'Polisiye sosyolojik tespitçidir! Ama çaktırmaz!'
Remzi Ünal, yaratıcısı polisiye edebiyatın usta isimlerinden Celil Oker'in deyişiyle "şu Hava Kuvvetleri'nden müstafi, THY'den kovulma, kendine saygısı olan hiçbir 'frequent flyer'ın adını bile duymadığı sekizinci sınıf çartır şirketlerinde bile tutunamayan, MS Flight Simulator'ın Chessna'sına aylardır elini sürmekten uzak, yeniden damat adayı, ex-kaptan, nevzuhur" özel dedektif.

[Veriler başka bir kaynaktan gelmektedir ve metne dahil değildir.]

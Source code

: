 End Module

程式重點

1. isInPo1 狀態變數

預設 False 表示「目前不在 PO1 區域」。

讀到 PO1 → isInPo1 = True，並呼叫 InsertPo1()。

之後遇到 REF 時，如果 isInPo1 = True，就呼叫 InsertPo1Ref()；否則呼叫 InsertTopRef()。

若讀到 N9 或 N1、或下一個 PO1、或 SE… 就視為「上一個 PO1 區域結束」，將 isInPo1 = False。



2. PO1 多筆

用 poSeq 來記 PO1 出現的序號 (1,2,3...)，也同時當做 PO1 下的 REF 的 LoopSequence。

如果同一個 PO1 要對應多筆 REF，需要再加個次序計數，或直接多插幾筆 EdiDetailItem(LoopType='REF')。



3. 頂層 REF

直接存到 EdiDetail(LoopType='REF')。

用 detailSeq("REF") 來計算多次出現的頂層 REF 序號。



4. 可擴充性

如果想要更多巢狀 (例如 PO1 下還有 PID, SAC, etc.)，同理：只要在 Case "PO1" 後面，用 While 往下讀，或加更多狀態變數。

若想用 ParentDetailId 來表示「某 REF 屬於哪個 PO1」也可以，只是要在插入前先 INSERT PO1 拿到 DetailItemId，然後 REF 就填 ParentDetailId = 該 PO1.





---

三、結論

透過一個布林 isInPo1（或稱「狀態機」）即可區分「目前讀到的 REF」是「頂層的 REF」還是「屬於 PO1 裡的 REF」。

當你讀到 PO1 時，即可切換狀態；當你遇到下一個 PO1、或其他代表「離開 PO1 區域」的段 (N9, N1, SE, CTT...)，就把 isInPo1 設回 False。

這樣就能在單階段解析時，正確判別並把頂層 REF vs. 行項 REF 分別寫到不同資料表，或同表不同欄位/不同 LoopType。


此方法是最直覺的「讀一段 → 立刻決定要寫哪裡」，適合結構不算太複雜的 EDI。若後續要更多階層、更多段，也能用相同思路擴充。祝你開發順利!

“Ateş Etme İstanbul”da yeni bir düğümü çözüyor şimdilerde. Karşısında sıradan bir kayıp vakasını planlı bir cinayet davasına dönüştüren alışılmadık bir manzara vardır: Kalbinden tek kurşunla vurularak öldürülmüş genç bir adamın cesedi. Gördüğü bu manzaradan daha da şaşırtıcı olan şey ise maktulün kimliğidir... Celil Oker’le yeni romanı “Ateş Etme İstanbul”u konuştuk.
-Remzi Ünal... İstanbul ekol bir dedektif... Fosur fosur sigara içiyor... Kahvesiz kafayı toparlayamıyor... Kebap, ciğer ve rakıyla besleniyor. Sigara paketini avucunda sıkıp buruşturup fırlatan, dilinin ucuna gelen küfrü kolay kolay döndürmeyen bir adam. Kafasına göre takılan, gerekirse basıp giden... Eserekli, Muzip, munis, alaycı, boşvermiş, bezgin görünen çok da bilmiş ve görmüş-geçirmiş... Klişelerle kimi bezeli ama özgün ve yaşayan bir “tip”!
- Yanılmadınız. “Özgün ve yaşayan” tespitiniz benim için iltifat. Teşekkür ederim. Roman karakterlerinin hem son derece tanıdık hem de ve aynı zamanda son derece aykırı olması gerektiğine -teorik olarak- inanan birisiyim. Bir ölçüde başarabildiysem keyiflenirim. Söylediklerinize belki şunu ekleyebiliriz: Yakındaki kuşu kaçırmamak için zaman zaman ürkek davranan, daldaki kuşu indirmek için zaman zaman sapanını geren bir çocuk.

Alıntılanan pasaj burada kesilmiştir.